それと、私が女性であることが大きいかもしれません。女性であるということはハンディキャップが大きい側面はありますが、「女性だから自由」という面もある。「組織の中での出世」など、色んなしがらみに縛られていない女性たちのほうが、自由な発想ができるのではないか、とも思いますね。
今回の「レオニー」は、“今の映画では物足りないと思っている人たち”の中に眠っているものを、突き動かしたいというチャレンジです。

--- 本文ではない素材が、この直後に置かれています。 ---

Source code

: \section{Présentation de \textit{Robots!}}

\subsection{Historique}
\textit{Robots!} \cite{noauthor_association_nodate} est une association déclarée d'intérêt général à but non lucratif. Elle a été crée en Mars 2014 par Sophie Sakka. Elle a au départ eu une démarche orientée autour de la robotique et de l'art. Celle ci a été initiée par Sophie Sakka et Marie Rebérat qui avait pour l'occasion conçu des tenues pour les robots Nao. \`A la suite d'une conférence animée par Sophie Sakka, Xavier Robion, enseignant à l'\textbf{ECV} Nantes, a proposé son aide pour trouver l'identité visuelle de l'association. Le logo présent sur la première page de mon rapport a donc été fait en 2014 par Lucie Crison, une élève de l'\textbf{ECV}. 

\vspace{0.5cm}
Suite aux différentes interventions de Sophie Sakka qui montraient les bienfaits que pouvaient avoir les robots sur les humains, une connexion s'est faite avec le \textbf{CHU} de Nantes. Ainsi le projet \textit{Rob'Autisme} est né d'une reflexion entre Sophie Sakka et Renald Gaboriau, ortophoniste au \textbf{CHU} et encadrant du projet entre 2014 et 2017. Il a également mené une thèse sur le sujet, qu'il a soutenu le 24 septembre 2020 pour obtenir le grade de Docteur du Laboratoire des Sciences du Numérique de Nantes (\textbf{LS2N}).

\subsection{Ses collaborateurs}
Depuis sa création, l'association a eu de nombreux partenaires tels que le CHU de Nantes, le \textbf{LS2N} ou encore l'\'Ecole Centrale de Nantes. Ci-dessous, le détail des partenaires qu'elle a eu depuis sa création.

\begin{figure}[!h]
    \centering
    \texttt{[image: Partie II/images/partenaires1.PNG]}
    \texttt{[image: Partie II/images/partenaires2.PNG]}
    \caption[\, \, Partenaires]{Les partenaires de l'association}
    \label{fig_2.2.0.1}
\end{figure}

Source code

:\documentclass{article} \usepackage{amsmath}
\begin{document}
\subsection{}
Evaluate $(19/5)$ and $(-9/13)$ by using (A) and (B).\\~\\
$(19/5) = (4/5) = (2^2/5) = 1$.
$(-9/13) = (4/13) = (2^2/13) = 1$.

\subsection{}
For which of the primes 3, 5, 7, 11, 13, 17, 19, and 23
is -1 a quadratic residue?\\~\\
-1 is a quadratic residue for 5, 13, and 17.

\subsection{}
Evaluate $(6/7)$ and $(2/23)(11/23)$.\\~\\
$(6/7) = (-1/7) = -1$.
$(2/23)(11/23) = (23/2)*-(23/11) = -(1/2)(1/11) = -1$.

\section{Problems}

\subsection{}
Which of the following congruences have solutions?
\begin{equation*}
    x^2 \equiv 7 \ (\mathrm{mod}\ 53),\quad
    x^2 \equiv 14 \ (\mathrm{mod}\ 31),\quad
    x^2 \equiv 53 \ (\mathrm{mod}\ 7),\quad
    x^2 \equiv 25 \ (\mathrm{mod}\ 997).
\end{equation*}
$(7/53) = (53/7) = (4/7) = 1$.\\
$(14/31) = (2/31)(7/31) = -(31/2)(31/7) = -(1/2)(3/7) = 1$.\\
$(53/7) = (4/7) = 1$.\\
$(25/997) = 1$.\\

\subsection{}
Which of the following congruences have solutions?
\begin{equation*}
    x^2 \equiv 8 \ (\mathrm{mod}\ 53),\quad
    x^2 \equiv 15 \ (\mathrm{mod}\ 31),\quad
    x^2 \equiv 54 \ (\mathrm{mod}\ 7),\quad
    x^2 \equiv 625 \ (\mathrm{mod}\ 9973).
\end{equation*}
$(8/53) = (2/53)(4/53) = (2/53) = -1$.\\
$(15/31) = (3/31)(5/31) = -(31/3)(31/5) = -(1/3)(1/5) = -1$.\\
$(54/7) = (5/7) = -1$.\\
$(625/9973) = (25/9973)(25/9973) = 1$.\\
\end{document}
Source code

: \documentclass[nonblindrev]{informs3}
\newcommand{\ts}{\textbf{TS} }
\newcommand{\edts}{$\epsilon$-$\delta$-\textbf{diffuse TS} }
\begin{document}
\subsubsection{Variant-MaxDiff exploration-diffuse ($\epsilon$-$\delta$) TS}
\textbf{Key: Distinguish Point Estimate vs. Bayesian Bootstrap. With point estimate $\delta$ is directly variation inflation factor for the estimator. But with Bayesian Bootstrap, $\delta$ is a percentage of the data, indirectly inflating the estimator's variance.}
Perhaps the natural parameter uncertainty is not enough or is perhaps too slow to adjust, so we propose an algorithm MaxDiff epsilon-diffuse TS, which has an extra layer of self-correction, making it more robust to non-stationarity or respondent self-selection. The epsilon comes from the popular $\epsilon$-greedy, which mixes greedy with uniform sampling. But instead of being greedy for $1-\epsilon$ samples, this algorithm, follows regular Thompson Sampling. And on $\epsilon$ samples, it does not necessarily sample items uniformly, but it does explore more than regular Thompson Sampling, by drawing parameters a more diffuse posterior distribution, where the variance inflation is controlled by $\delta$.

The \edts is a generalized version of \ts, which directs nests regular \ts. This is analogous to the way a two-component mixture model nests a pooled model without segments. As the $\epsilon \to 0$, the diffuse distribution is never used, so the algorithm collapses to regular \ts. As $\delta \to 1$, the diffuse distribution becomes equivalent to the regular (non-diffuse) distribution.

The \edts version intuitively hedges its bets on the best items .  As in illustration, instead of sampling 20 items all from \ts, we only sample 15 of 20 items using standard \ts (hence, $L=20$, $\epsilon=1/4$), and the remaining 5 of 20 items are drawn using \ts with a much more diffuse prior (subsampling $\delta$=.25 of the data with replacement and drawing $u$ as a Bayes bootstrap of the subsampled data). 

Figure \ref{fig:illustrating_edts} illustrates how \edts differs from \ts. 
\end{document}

それと、何でいま私が、しがらみなどに囚われず自分の「志」に沿って動けているのかというと、私には守るものがないからです。でも、こう、ぬけぬけと言っているけど(笑)、お客さんが全然入らないということも考えられますよね。それでも問いかけてみたいんです。「この日本は、このままでいいの?私だけが理想論を言っているの?」って。どこかに「そうじゃない」という思いがあります。それも、私の中に特にあるのは、お客さまに対する信頼。私が前作「ユキエ」「折り梅」(※3)の上映のために全国を歩いてまわった時に得た、観客に対する信頼。私の映画をこれだけ多くの人に広めてくれたのは観客だという、そこに対する期待と信頼が今回「レオニー」にもあるんですよ。怖いけどね(笑)。



―3作目の題材に、イサム・ノグチさんの母、レオニー・ギルモアを取り上げたのはなぜか、教えて下さい。

映画の主人公として、これほどストーリーが強い主人公はいないと思いました。頭で考えてこういうストーリーは作れないと思うし。女性の生き方として今の時代にとてもフィットしていると思ったんです。それと、「ユキエ」や「折り梅」の主人公に対してよりも、少し自分を重ねられるということも大きかったかもしれない。私もシングルマザーで、仕事をしながら子育てしてきましたから。
他にも理由はあります。これまでに「ユキエ」「折り梅」という2本の映画を作って多くの人に見て頂きました。そしたら、いつのまにか、“介護映画の松井監督”とか“福祉映画の松井さん”というレッテル張り、ジャンル分けがされていたんです。
私の中では、「ユキエ」「折り梅」「レオニー」の三作は、ちゃんと繋がっていて、一貫性があるんですね。「折り梅」の主人公も「レオニー」も、自分の中で表現したい女性像という意味で一貫性があります。向き合って逃げない、困難を乗り越えた末に喜びを掴むという女性の生き方。生きる喜びというのはそれをくぐりぬけないと得られない、という。「折り梅」の主人公もレオニーも、どちらで表現したことも、たった一つのことでした。女は強い、女性は頑張れるということ。「だからあなたも逃げないで、犠牲者として生きないで、向き合って、前を向いて生きましょう」と。
だから三作目のテーマにレオニーを選んだ時、自分自身は何の違和感もなくこれだ!と思えたんですが、人によっては、三作目でぽーんと全然違うテーマに行ったように見えたみたいですね。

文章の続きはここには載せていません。